Abstract

Post-translational modifications of proteins, such as glycosylation, nitrosylation, or phosphorylation, are widespread phenomena in cellular physiology. Here we report a novel post-translational modification of the transient receptor potential protein, TRPM8, by a polyester comprised of repeated units of R-3-hydroxybutyrate, which forms a polymeric chain, poly-(R)-3-hydroxybutyrate (PHB). We term this modification PHBylation by analogy with the established protein modifications. The homopolymer PHB modifies numerous membrane proteins where the polyester may exert substantial conformational changes on the protein structure and affect its function. Recently we identified that the cold and menthol receptor, mammalian ion channel TRPM8, the member of the transient receptor potential melastatin subfamily, undergoes post-translational modification with PHB. The TRPM8 ion channel is expressed in sensory neurons and is responsible for sensing environmental cues such as cold temperatures and chemical compounds, including menthol and icilin. The channel functional activity is regulated by various physical and chemical factors, and is likely to be pre-conditioned by its molecular composition. Our studies indicate that TRPM8 channel forms a structural-functional complex with PHB. We identified by mass spectrometry a number of PHB-modified peptides in the N-terminus of the TRPM8 protein and in its extracellular S3-S4 linker.
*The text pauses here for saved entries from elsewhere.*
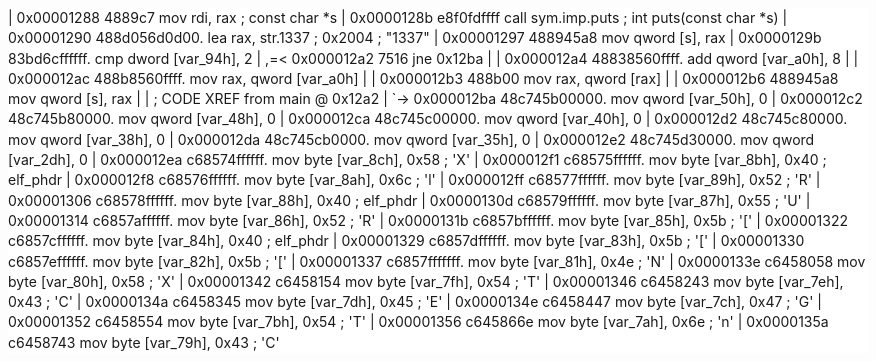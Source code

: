 |           0x00001288      4889c7         mov rdi, rax                ; const char *s
|           0x0000128b      e8f0fdffff     call sym.imp.puts           ; int puts(const char *s)
|           0x00001290      488d056d0d00.  lea rax, str.1337           ; 0x2004 ; "1337"
|           0x00001297      488945a8       mov qword [s], rax
|           0x0000129b      83bd6cffffff.  cmp dword [var_94h], 2
|       ,=< 0x000012a2      7516           jne 0x12ba
|       |   0x000012a4      48838560ffff.  add qword [var_a0h], 8
|       |   0x000012ac      488b8560ffff.  mov rax, qword [var_a0h]
|       |   0x000012b3      488b00         mov rax, qword [rax]
|       |   0x000012b6      488945a8       mov qword [s], rax
|       |   ; CODE XREF from main @ 0x12a2
|       `-> 0x000012ba      48c745b00000.  mov qword [var_50h], 0
|           0x000012c2      48c745b80000.  mov qword [var_48h], 0
|           0x000012ca      48c745c00000.  mov qword [var_40h], 0
|           0x000012d2      48c745c80000.  mov qword [var_38h], 0
|           0x000012da      48c745cb0000.  mov qword [var_35h], 0
|           0x000012e2      48c745d30000.  mov qword [var_2dh], 0
|           0x000012ea      c68574ffffff.  mov byte [var_8ch], 0x58    ; 'X'
|           0x000012f1      c68575ffffff.  mov byte [var_8bh], 0x40    ; elf_phdr
|           0x000012f8      c68576ffffff.  mov byte [var_8ah], 0x6c    ; 'l'
|           0x000012ff      c68577ffffff.  mov byte [var_89h], 0x52    ; 'R'
|           0x00001306      c68578ffffff.  mov byte [var_88h], 0x40    ; elf_phdr
|           0x0000130d      c68579ffffff.  mov byte [var_87h], 0x55    ; 'U'
|           0x00001314      c6857affffff.  mov byte [var_86h], 0x52    ; 'R'
|           0x0000131b      c6857bffffff.  mov byte [var_85h], 0x5b    ; '['
|           0x00001322      c6857cffffff.  mov byte [var_84h], 0x40    ; elf_phdr
|           0x00001329      c6857dffffff.  mov byte [var_83h], 0x5b    ; '['
|           0x00001330      c6857effffff.  mov byte [var_82h], 0x5b    ; '['
|           0x00001337      c6857fffffff.  mov byte [var_81h], 0x4e    ; 'N'
|           0x0000133e      c6458058       mov byte [var_80h], 0x58    ; 'X'
|           0x00001342      c6458154       mov byte [var_7fh], 0x54    ; 'T'
|           0x00001346      c6458243       mov byte [var_7eh], 0x43    ; 'C'
|           0x0000134a      c6458345       mov byte [var_7dh], 0x45    ; 'E'
|           0x0000134e      c6458447       mov byte [var_7ch], 0x47    ; 'G'
|           0x00001352      c6458554       mov byte [var_7bh], 0x54    ; 'T'
|           0x00001356      c645866e       mov byte [var_7ah], 0x6e    ; 'n'
|           0x0000135a      c6458743       mov byte [var_79h], 0x43    ; 'C'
Removal of PHB moieties by enzymatic hydrolysis, and site-directed mutagenesis of both the serine residues that serve as covalent anchors for PHB and adjacent hydrophobic residues that interact with the methyl groups of the polymer, resulted in significant inhibition of TRPM8 channel activity. We conclude that the TRPM8 channel undergoes post-translational modification by PHB and that this modification is required for its normal function.